• WHAT IS BEING ASKED: Each entry that follows should be given again word for word; please leave out its pictures.

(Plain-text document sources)
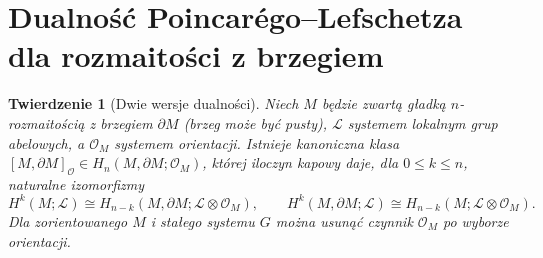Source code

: \documentclass[11pt,a4paper,oneside]{report}
\theoremstyle{plain}
\newtheorem{twierdzenie}{Twierdzenie}[section]
\theoremstyle{definition}
\theoremstyle{remark}
\begin{document}
\section{Dualność Poincarégo--Lefschetza dla rozmaitości z brzegiem}
\label{sec:pl-v4}
\begin{twierdzenie}[Dwie wersje dualności]
\label{thm:pl-v4}
Niech $M$ będzie zwartą gładką $n$-rozmaitością z brzegiem
$\partial M$ (brzeg może być pusty),
$\mathcal L$ systemem lokalnym grup abelowych, a
$\mathcal O_M$ systemem orientacji. Istnieje kanoniczna
klasa $[M,\partial M]_{\mathcal O}\in
H_n(M,\partial M;\mathcal O_M)$, której iloczyn kapowy
daje, dla $0\le k\le n$, naturalne izomorfizmy
\[
H^k(M;\mathcal L)\cong
H_{n-k}(M,\partial M;\mathcal L\otimes\mathcal O_M),\qquad
H^k(M,\partial M;\mathcal L)\cong
H_{n-k}(M;\mathcal L\otimes\mathcal O_M).
\]
Dla zorientowanego $M$ i stałego systemu $G$
można usunąć czynnik $\mathcal O_M$ po wyborze orientacji.
\end{twierdzenie}
\end{document}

• SOLVED PROBLEM:
Source code

: \documentclass[11pt,a4paper,oneside]{report}
\theoremstyle{plain}
\newtheorem{twierdzenie}{Twierdzenie}[section]
\theoremstyle{definition}
\theoremstyle{remark}
\begin{document}
\section{Dualność Poincarégo--Lefschetza dla rozmaitości z brzegiem}
\label{sec:pl-v4}
\begin{twierdzenie}[Dwie wersje dualności]
\label{thm:pl-v4}
Niech $M$ będzie zwartą gładką $n$-rozmaitością z brzegiem
$\partial M$ (brzeg może być pusty),
$\mathcal L$ systemem lokalnym grup abelowych, a
$\mathcal O_M$ systemem orientacji. Istnieje kanoniczna
klasa $[M,\partial M]_{\mathcal O}\in
H_n(M,\partial M;\mathcal O_M)$, której iloczyn kapowy
daje, dla $0\le k\le n$, naturalne izomorfizmy
\[
H^k(M;\mathcal L)\cong
H_{n-k}(M,\partial M;\mathcal L\otimes\mathcal O_M),\qquad
H^k(M,\partial M;\mathcal L)\cong
H_{n-k}(M;\mathcal L\otimes\mathcal O_M).
\]
Dla zorientowanego $M$ i stałego systemu $G$
można usunąć czynnik $\mathcal O_M$ po wyborze orientacji.
\end{twierdzenie}
\end{document}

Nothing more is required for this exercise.